I have an exercise from the PDE class:

Suppose u is a smooth solution to $$ \left\{ \begin{aligned} Lu:= \Delta u + cu = \vert \nabla u \vert^2 \quad \text{in}\ \Omega, \\ u = 0 \quad \text{on}\ \partial \Omega, \end{aligned} \right. $$ where $\Omega \subset \mathbb{R}^n$ is a open bounded region and $c \le 0$ is a constant. Show that $u\equiv 0$ in $\Omega$.

The professor talked about a version of Maximum Principle like this:

Let $u \in C^2(\Omega) \cap C(\overline{\Omega})$ satisfies $Lu \ge 0$ and $c(x) \le 0$ in $\Omega$. Then the nonnegative maximum of $u$ in $\overline{\Omega}$ can be attained only on $\partial \Omega$, unless $u$ is a constant.

My attempt:

First deal with the case of $c < 0$.

If $u$ is not constant on $\Omega$, by the Maximum Principle we must have $u < 0$ in $\Omega$. Take $M = \inf_{x \in \Omega} u$ and $M<0$. Since $u$ is smooth and $\Omega$ is bounded, we can assume $u$ attains the minimum at $x_0 \in \Omega$. Then by the equation we have $$ \Delta u(x_0) = \vert \nabla u(x_0) \vert^2 - cu(x_0) = -cM < 0. $$ This implies that the Hessian $D^2u$ at $x_0$ must have a negative eigenvalue, so $u(x_0)$ cannot be the minimum inside $\Omega$.

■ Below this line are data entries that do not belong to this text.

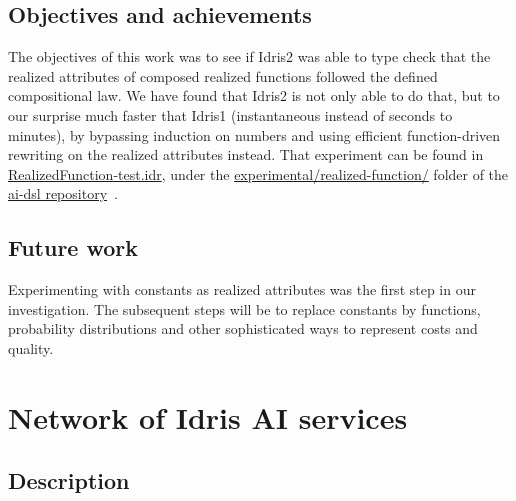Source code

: \documentclass[]{report}
\begin{document}
\subsection{Objectives and achievements}

The objectives of this work was to see if Idris2 was able to type
check that the realized attributes of composed realized functions
followed the defined compositional law.  We have found that Idris2 is
not only able to do that, but to our surprise much faster that Idris1
(instantaneous instead of seconds to minutes), by bypassing induction
on numbers and using efficient function-driven rewriting on the
realized attributes instead.  That experiment can be found in
\href{https://github.com/singnet/ai-dsl/blob/master/experimental/realized-function/RealizedFunction-test.idr}{RealizedFunction-test.idr},
under the
\href{https://github.com/singnet/ai-dsl/blob/master/experimental/realized-function/}{experimental/realized-function/}
folder of the \href{https://github.com/singnet/ai-dsl/}{ai-dsl
  repository}~\cite{AIDSLRepo}.

\subsection{Future work}

Experimenting with constants as realized attributes was the first step
in our investigation.  The subsequent steps will be to replace
constants by functions, probability distributions and other
sophisticated ways to represent costs and quality.

\section{Network of Idris AI services}
\label{network_idris_ai_services}

\subsection{Description}
\end{document}
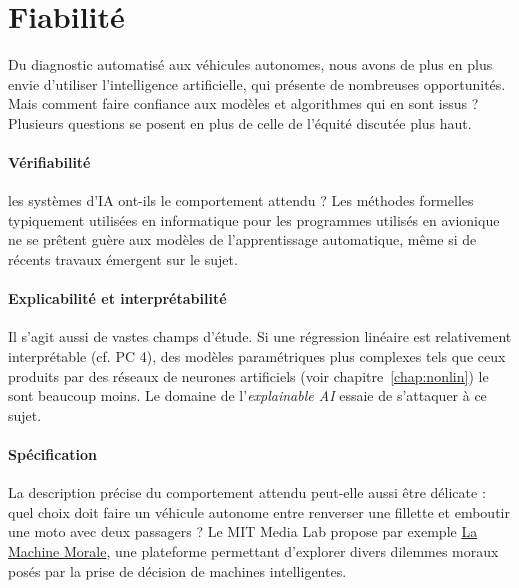\section{Fiabilité}
Du diagnostic automatisé aux véhicules autonomes, nous avons de plus en plus
envie d'utiliser l'intelligence artificielle, qui présente de nombreuses
opportunités. Mais comment faire confiance aux modèles et algorithmes qui en
sont issus ? Plusieurs questions se posent en plus de celle de l'équité
discutée plus haut.

\paragraph{Vérifiabilité} les systèmes d'IA ont-ils le comportement attendu ?
Les méthodes formelles typiquement utilisées en informatique pour les
programmes utilisés en avionique ne se prêtent guère aux modèles de
l'apprentissage automatique, même si de récents travaux émergent sur le sujet.

\paragraph{Explicabilité et interprétabilité} Il s'agit aussi de vastes champs
d'étude. Si une régression linéaire est relativement interprétable (cf. PC 4),
des modèles paramétriques plus complexes tels que ceux produits par des réseaux
de neurones artificiels (voir chapitre~\ref{chap:nonlin}) le
sont beaucoup moins. Le domaine de l'\textit{explainable AI} essaie de s'attaquer à ce sujet.

\paragraph{Spécification} La description précise du comportement attendu
peut-elle aussi être délicate : quel choix doit faire un véhicule autonome
entre renverser une fillette et emboutir une moto avec deux passagers ? Le MIT
Media Lab propose par exemple \href{http://moralmachine.mit.edu/hl/fr}{La
  Machine Morale}, une plateforme permettant d'explorer divers dilemmes moraux
posés par la prise de décision de machines intelligentes.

However, the above argument does not stand in the case of $c=0$. Any hint will be appreciated!

Answer 1

For $c=0$, we have \begin{equation} \left\{ \begin{aligned} \Delta u = \vert \nabla u \vert^2 \quad \text{in}\ \Omega, \\ u = 0 \quad \text{on}\ \partial \Omega, \end{aligned} \right. \end{equation} we will prove that $u\geq 0$ in $\Omega$.

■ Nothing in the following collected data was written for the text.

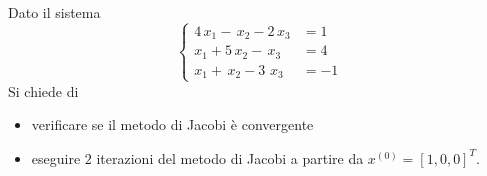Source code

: Dato il sistema
\[ \left \{
\begin{array}{ll}
4\,  x_1-\, x_2-2\,x_3 &=1\\
x_1+5\, x_2 -\, x_3&=4 \\
x_1+\,x_2 - 3\, \,x_3&=-1
\end{array}
\right.
\]
Si chiede di 
\begin{itemize}
\item verificare se il metodo di Jacobi  \`{e} convergente
\item eseguire  $2$ iterazioni del metodo di Jacobi a partire da $x^{(0)}=[1, 0, 0]^T.$
\end{itemize} 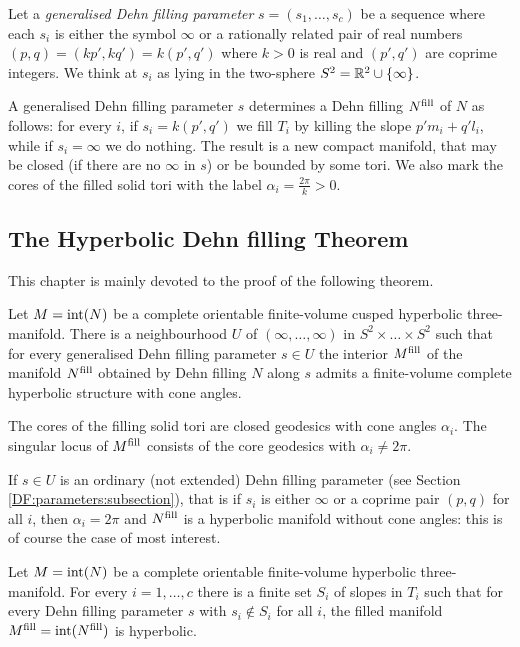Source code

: Let a \emph{generalised Dehn filling parameter} $s=(s_1,\ldots, s_c)$ be a sequence where each $s_i$ is either the symbol $\infty$ or a rationally related pair of real numbers $(p,q) = (kp',kq') = k(p',q')$ where $k>0$ is real and $(p',q')$ are coprime integers. We think at $s_i$ as lying in the two-sphere $S^2 = \mathbb{R}^2 \cup \{\infty\}$.

A generalised Dehn filling parameter $s$ determines a Dehn filling $N^{\rm fill}$ of $N$ as follows:
for every $i$, if $s_i=k(p',q')$ we fill $T_i$ by killing the slope $p'm_i + q'l_i$, while if $s_i=\infty$ we do nothing. The result is a new compact manifold, that may be closed (if there are no $\infty$ in $s$) or be bounded by some tori. We also mark the cores of the filled solid tori with the label $\alpha_i = \frac{2\pi} k>0$. 

\subsection{The Hyperbolic Dehn filling Theorem}
This chapter is mainly devoted to the proof of the following theorem. 

\begin{teo} \label{DF:teo} \label{hyperbolic:Dehn:filling:teo}
Let $M = {\rm int}(N)$ be a complete orientable finite-volume cusped hyperbolic three-manifold. There is a neighbourhood $U$ of $(\infty,\ldots,\infty)$ in $S^2\times \ldots \times S^2$ such that for every generalised Dehn filling parameter $s \in U$ the interior $M^{\rm fill}$ of the manifold $N^{\rm fill}$ obtained by Dehn filling $N$ along $s$ admits a finite-volume complete hyperbolic structure with cone angles. 

The cores of the filling solid tori are closed geodesics with cone angles $\alpha_i$. The singular locus of $M^{\rm fill}$ consists of the core geodesics with $\alpha_i \neq 2\pi$.
\end{teo}

If $s\in U$ is an ordinary (not extended) Dehn filling parameter (see Section \ref{DF:parameters:subsection}), that is if $s_i$ is either $\infty$ or a coprime pair $(p,q)$ for all $i$, then $\alpha_i = 2\pi$ and $N^{\rm fill}$ is a hyperbolic manifold without cone angles: this is of course the case of most interest. 

\begin{cor}
Let $M = {\rm int}(N)$ be a complete orientable finite-volume hyperbolic three-manifold. For every $i=1,\ldots, c$ there is a finite set $S_i$ of slopes in $T_i$ such that for every Dehn filling parameter $s$ with $s_i \not \in S_i$ for all $i$, the filled manifold $M^{\rm fill} = {\rm int}(N^{\rm fill})$ is hyperbolic.
\end{cor}

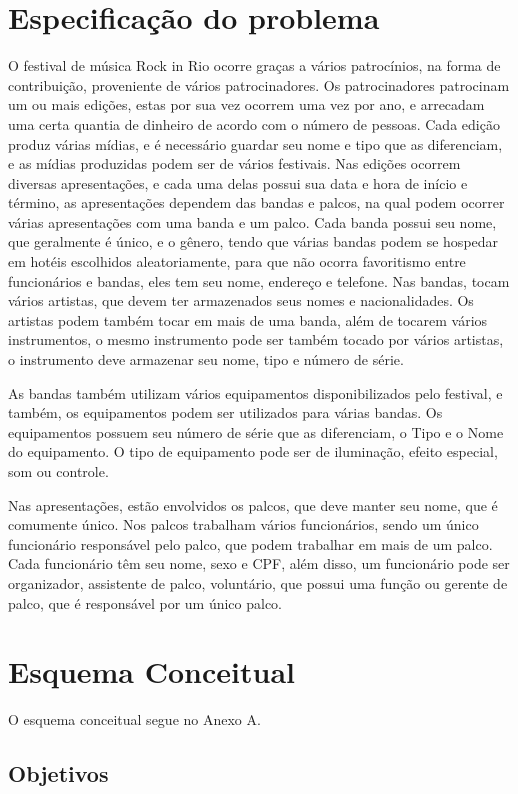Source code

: \documentclass[12pt]{article}
\begin{document}
\tableofcontents %
\pagebreak 
\section{Especificação do problema}
O festival de música Rock in Rio ocorre graças a vários patrocínios, na forma de contribuição, proveniente de vários patrocinadores. Os patrocinadores patrocinam um ou mais edições, estas por sua vez ocorrem uma vez por ano, e arrecadam uma certa quantia de dinheiro de acordo com o número de pessoas. Cada edição produz várias mídias, e é necessário guardar seu nome e tipo que as diferenciam, e as mídias produzidas podem ser de vários festivais. Nas edições ocorrem diversas apresentações, e cada uma delas possui sua data e hora de início e término, as apresentações dependem das bandas e palcos, na qual podem ocorrer várias apresentações com uma banda e um palco. Cada banda possui seu nome, que geralmente é único, e o gênero, tendo que várias bandas podem se hospedar em hotéis escolhidos aleatoriamente, para que não ocorra favoritismo entre funcionários e bandas, eles tem seu nome, endereço e telefone. Nas bandas, tocam vários artistas, que devem ter armazenados seus nomes e nacionalidades. Os artistas podem também tocar em mais de uma banda, além de tocarem vários instrumentos, o mesmo instrumento pode ser também tocado por vários artistas, o instrumento deve armazenar seu nome, tipo e número de série.

As bandas também utilizam vários equipamentos disponibilizados pelo festival, e também, os equipamentos podem ser utilizados para várias bandas. Os equipamentos possuem seu número de série que as diferenciam, o Tipo e o Nome do equipamento. O tipo de equipamento pode ser de iluminação, efeito especial, som ou controle.

Nas apresentações, estão envolvidos os palcos, que deve manter seu nome, que é comumente único. Nos palcos trabalham vários funcionários, sendo um único funcionário responsável pelo palco, que podem trabalhar em mais de um palco. Cada funcionário têm seu nome, sexo e CPF, além disso, um funcionário pode ser organizador, assistente de palco, voluntário, que possui uma função ou gerente de palco, que é responsável por um único palco.

\section{Esquema Conceitual}
O esquema conceitual segue no Anexo A.
\subsection{Objetivos}
\end{document}

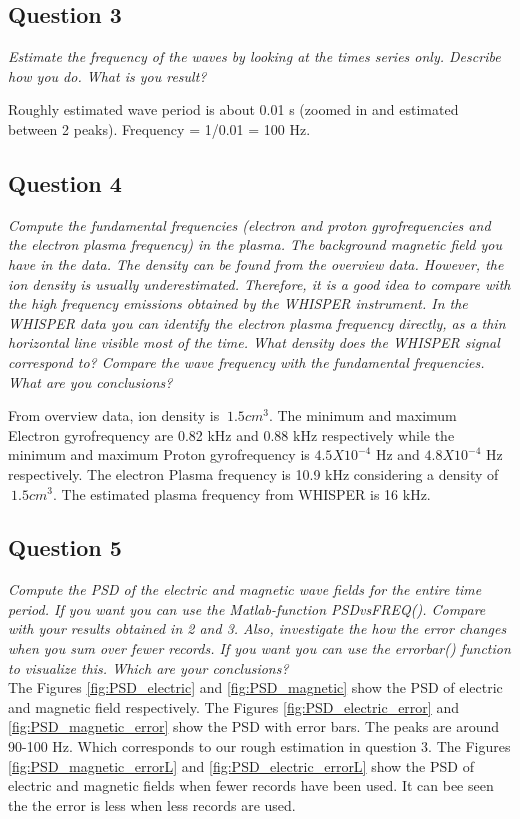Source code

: \documentclass{article}
\begin{document}
\subsection{Question 3}
\textit{Estimate the frequency of the waves by looking at the times series only. Describe how you do. What is you result?}

Roughly estimated wave period is about 0.01 s (zoomed in and estimated between 2 peaks). Frequency = 1/0.01 = 100 Hz.

\subsection{Question 4}
\textit{Compute the fundamental frequencies (electron and proton gyrofrequencies and the electron plasma frequency) in the plasma. The background magnetic field you have in the data. The density can be found from the overview data. However, the ion density is usually underestimated. Therefore, it is a good idea to compare with the high frequency emissions obtained by the WHISPER instrument. In the WHISPER data you can identify the electron plasma frequency directly, as a thin horizontal line visible most of the time. What density does the WHISPER signal correspond to? Compare the wave frequency with the fundamental frequencies. What are you conclusions?}

From overview data, ion density is $~1.5 cm^3$. The minimum and maximum Electron gyrofrequency are 0.82 kHz and 0.88 kHz respectively while the minimum and maximum Proton gyrofrequency is $4.5 X 10^{-4}$ Hz and $4.8 X 10^{-4}$ Hz respectively. The electron Plasma frequency is 10.9 kHz considering a density of $~1.5 cm^3$. The estimated plasma frequency from WHISPER is 16 kHz.


\subsection{Question 5}
\textit{Compute the PSD of the electric and magnetic wave fields for the entire time period. If you want you can use the Matlab-function PSDvsFREQ(). Compare with your results obtained in 2 and 3. Also, investigate the how the error changes when you sum over fewer records. If you want you can use the errorbar() function to visualize this. Which are your
conclusions?}\\

The Figures \ref{fig:PSD_electric} and \ref{fig:PSD_magnetic} show the PSD of electric and magnetic field respectively. The Figures \ref{fig:PSD_electric_error} and \ref{fig:PSD_magnetic_error} show the PSD with error bars. The peaks are around 90-100 Hz. Which corresponds to our rough estimation in question 3. The Figures \ref{fig:PSD_magnetic_errorL} and \ref{fig:PSD_electric_errorL} show the PSD of electric and magnetic fields when fewer records have been used. It can bee seen the the error is less when less records are used. 
\end{document}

Construct auxiliary function $w=u+\epsilon(e^{Md}-e^{Mx_1}),$ where $d$ is the maximum distance of the point in $\Omega$ with the original point，and $M=\sup_{\Omega}\{\vert\nabla u\vert\}$. Let $\overrightarrow{A}=\nabla u$.

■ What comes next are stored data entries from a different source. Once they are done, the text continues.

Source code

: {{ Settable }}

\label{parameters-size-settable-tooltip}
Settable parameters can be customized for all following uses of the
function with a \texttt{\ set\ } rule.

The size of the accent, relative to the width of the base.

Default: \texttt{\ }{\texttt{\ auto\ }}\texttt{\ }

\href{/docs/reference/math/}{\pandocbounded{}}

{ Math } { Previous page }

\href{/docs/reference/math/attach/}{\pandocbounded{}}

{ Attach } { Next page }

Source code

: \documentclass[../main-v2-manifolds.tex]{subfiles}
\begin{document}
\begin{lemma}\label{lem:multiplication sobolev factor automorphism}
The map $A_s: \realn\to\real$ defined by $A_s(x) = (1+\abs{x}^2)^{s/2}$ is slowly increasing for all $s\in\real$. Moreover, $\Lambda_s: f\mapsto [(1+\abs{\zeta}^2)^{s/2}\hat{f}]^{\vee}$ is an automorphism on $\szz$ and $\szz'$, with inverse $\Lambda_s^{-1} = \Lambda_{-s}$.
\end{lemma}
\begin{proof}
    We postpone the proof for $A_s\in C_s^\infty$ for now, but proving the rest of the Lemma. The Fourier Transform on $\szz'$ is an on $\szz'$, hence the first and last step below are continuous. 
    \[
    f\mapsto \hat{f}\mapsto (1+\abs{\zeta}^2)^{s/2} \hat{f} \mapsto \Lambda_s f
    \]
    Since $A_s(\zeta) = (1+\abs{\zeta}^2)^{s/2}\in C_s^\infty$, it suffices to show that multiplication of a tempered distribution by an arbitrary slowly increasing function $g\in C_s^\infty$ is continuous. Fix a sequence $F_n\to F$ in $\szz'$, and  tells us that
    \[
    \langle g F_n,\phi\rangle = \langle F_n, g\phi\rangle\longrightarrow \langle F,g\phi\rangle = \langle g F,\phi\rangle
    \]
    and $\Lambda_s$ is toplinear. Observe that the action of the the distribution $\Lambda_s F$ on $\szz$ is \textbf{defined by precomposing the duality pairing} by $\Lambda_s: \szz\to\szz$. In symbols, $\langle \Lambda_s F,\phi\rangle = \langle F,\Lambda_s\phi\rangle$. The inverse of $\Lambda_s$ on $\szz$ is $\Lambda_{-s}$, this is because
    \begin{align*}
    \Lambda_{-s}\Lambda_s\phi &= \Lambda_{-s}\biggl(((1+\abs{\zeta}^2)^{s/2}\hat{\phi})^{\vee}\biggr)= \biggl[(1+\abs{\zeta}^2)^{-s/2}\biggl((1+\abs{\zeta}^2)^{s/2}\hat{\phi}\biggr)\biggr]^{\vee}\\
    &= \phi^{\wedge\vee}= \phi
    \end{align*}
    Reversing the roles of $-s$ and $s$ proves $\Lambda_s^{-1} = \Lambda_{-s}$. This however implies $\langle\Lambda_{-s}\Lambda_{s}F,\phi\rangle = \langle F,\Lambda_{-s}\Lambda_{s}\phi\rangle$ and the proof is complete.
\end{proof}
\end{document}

Then, we have \begin{equation} \left\{ \begin{aligned} \Delta w-\nabla u\cdot\nabla w = -\epsilon M^2e^{Mx_1}+\epsilon M A_1e^{Mx_1}\quad \text{in}\ \Omega, \\ w = \epsilon(e^{Md}-e^{Mx_1})\quad \text{on}\ \partial \Omega, \end{aligned} \right. \end{equation}

Suppose, $\min w=w(x_0),x_0\ \text{in}\ \Omega$, then $\nabla w(x_0)=0,$ and \begin{equation} \Delta w\geq 0> \epsilon Me^{Mx_1}(A_1-M) \end{equation} which is a contradiction.

Thus, $w>0$ and as $\epsilon\rightarrow 0$ we get $u\geq 0$.

Let $v=-u$, and we have \begin{equation}\left\{ \begin{aligned} -\Delta u = \vert \nabla u \vert^2 \quad \text{in}\ \Omega, \\ u = 0 \quad \text{on}\ \partial \Omega, \end{aligned} \right. \end{equation} With the same auxiliary function we can derive that $v\geq 0$, and so $u\leq 0$.

Hence, $u\equiv 0$.

*The problem is a direct application of Strong maximum principle in Evans's book (P348, second edition).